(Dataset excerpts)
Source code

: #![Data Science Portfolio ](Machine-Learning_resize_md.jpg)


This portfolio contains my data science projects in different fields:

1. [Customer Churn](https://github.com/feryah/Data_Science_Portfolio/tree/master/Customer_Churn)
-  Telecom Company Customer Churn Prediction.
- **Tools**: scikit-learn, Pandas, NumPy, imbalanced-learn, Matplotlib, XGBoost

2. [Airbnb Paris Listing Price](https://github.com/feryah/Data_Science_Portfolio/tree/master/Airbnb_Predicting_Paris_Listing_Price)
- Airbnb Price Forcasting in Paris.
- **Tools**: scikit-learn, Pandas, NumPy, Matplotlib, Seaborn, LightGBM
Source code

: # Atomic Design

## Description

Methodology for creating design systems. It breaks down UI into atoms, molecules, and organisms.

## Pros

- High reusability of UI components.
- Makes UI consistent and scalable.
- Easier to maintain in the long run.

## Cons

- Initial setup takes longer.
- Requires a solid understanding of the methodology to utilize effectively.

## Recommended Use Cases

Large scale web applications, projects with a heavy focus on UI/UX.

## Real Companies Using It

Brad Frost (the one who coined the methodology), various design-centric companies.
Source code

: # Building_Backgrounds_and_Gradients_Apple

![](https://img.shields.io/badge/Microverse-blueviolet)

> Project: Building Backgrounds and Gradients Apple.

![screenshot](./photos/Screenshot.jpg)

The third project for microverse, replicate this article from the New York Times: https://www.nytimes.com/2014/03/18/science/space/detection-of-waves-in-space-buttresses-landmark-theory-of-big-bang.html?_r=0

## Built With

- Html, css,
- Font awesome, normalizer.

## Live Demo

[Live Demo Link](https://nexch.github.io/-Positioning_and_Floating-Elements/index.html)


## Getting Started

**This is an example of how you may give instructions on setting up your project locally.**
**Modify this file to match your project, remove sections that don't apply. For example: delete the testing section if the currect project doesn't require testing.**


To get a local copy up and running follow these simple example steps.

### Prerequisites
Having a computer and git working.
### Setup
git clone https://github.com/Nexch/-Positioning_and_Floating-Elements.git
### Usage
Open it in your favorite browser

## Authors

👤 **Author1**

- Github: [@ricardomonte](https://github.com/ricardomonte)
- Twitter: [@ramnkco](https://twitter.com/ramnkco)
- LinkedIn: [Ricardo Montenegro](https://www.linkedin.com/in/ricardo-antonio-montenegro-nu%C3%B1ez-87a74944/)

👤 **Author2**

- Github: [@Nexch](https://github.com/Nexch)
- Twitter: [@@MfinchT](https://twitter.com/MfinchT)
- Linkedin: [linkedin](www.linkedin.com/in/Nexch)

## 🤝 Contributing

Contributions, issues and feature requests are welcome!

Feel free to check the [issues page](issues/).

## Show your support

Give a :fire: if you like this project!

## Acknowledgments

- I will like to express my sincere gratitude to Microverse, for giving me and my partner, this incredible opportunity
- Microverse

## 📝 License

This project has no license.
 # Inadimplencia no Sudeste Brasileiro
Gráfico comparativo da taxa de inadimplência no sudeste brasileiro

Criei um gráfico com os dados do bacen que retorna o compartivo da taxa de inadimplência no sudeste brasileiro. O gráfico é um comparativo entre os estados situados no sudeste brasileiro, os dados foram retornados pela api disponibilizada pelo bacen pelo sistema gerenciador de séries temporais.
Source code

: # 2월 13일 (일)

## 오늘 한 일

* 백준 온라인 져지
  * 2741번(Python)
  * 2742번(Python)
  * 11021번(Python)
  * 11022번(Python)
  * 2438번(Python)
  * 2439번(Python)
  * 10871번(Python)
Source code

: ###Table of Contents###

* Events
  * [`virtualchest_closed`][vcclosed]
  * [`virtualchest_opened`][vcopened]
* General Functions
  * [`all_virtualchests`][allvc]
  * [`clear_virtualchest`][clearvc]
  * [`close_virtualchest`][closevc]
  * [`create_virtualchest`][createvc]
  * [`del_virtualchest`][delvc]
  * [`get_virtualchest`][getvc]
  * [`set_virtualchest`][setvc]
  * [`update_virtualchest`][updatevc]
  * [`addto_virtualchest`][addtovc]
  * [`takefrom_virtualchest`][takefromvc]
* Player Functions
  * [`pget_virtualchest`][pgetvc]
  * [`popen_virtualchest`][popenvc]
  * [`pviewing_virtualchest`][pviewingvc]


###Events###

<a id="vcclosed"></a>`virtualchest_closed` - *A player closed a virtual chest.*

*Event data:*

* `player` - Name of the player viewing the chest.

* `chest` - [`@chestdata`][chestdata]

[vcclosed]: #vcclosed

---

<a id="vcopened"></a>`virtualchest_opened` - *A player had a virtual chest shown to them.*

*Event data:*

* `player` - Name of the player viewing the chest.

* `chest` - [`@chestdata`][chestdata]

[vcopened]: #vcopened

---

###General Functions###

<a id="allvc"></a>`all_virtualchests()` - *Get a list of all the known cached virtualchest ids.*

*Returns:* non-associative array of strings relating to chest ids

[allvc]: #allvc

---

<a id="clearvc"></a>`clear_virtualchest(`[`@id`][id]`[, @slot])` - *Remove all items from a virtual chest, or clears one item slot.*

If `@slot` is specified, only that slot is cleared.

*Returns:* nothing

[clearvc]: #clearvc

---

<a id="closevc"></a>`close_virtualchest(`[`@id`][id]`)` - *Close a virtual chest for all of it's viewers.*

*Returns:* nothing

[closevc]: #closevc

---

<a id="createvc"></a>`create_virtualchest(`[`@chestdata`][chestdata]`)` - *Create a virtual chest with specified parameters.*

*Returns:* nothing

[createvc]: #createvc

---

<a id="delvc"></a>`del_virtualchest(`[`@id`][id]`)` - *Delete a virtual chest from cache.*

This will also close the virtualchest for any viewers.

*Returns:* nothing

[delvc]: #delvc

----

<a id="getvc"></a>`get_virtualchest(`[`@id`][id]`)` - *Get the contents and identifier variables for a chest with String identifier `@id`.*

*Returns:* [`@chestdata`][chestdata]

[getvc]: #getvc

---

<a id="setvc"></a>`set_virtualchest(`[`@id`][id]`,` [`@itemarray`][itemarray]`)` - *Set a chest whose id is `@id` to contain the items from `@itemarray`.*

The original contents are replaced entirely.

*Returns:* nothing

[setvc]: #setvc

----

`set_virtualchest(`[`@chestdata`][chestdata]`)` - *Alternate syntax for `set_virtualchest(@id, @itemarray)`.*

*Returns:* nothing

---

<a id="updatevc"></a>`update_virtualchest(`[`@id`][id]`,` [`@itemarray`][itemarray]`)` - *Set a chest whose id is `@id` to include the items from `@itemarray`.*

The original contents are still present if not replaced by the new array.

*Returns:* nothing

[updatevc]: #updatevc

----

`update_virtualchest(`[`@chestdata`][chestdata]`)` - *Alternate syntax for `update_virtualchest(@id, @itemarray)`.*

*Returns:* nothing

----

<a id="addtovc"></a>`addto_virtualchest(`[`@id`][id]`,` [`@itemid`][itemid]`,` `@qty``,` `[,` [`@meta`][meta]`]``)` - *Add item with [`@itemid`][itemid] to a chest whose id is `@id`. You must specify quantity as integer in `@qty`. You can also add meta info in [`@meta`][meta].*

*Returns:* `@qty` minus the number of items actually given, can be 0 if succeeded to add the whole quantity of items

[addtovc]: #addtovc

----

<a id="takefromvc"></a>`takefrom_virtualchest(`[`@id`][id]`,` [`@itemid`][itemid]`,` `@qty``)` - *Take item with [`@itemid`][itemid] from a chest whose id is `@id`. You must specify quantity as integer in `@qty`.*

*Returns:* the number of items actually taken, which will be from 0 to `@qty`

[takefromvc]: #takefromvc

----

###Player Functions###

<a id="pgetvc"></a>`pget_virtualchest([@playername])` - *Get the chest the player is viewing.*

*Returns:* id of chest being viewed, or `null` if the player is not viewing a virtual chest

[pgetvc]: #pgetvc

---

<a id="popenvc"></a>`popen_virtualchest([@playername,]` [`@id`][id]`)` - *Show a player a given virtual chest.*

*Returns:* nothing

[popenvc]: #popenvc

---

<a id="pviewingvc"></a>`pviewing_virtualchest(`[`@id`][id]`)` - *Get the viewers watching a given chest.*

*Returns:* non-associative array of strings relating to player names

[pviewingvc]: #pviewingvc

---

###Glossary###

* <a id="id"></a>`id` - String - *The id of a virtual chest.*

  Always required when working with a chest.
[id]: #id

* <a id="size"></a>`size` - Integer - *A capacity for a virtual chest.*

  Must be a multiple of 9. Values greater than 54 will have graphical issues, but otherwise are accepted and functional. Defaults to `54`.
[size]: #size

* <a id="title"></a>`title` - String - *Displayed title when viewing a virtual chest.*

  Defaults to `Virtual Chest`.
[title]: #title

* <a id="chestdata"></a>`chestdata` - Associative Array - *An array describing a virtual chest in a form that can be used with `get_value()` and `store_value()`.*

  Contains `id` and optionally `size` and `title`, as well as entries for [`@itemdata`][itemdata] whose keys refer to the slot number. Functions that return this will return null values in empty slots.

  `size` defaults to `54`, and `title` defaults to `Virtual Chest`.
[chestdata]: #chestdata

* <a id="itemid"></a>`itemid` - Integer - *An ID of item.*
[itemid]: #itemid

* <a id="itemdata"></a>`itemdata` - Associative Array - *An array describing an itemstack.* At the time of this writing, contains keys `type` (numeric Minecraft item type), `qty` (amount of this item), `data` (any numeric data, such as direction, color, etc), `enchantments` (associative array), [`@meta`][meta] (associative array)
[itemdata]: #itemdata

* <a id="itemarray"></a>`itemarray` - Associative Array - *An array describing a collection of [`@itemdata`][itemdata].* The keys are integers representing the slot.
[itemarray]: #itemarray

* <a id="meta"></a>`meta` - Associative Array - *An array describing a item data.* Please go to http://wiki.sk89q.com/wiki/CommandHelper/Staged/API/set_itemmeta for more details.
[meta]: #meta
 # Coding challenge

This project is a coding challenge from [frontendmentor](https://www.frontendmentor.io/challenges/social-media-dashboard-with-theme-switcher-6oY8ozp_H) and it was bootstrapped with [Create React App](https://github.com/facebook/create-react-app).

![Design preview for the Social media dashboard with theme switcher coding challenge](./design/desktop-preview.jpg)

__TRY IT__: Among the records, how many lines include the string "github"? State the number and add nothing.

__ANSWER FOR THIS EXERCISE__: 7